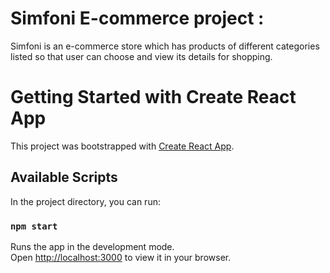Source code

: # Simfoni E-commerce project :
Simfoni is an e-commerce store which has products of different categories listed so that user can choose and view its details for shopping.


# Getting Started with Create React App

This project was bootstrapped with [Create React App](https://github.com/facebook/create-react-app).

## Available Scripts

In the project directory, you can run:

### `npm start`

Runs the app in the development mode.\
Open [http://localhost:3000](http://localhost:3000) to view it in your browser.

__WHAT IS REQUIRED__.
Only the text of the listing should be returned, exactly and in full; no image goes into the copy.

__ANSWER TO THIS EXERCISE__.
Source code

: # Simfoni E-commerce project :
Simfoni is an e-commerce store which has products of different categories listed so that user can choose and view its details for shopping.


# Getting Started with Create React App

This project was bootstrapped with [Create React App](https://github.com/facebook/create-react-app).

## Available Scripts

In the project directory, you can run:

### `npm start`

Runs the app in the development mode.\
Open [http://localhost:3000](http://localhost:3000) to view it in your browser.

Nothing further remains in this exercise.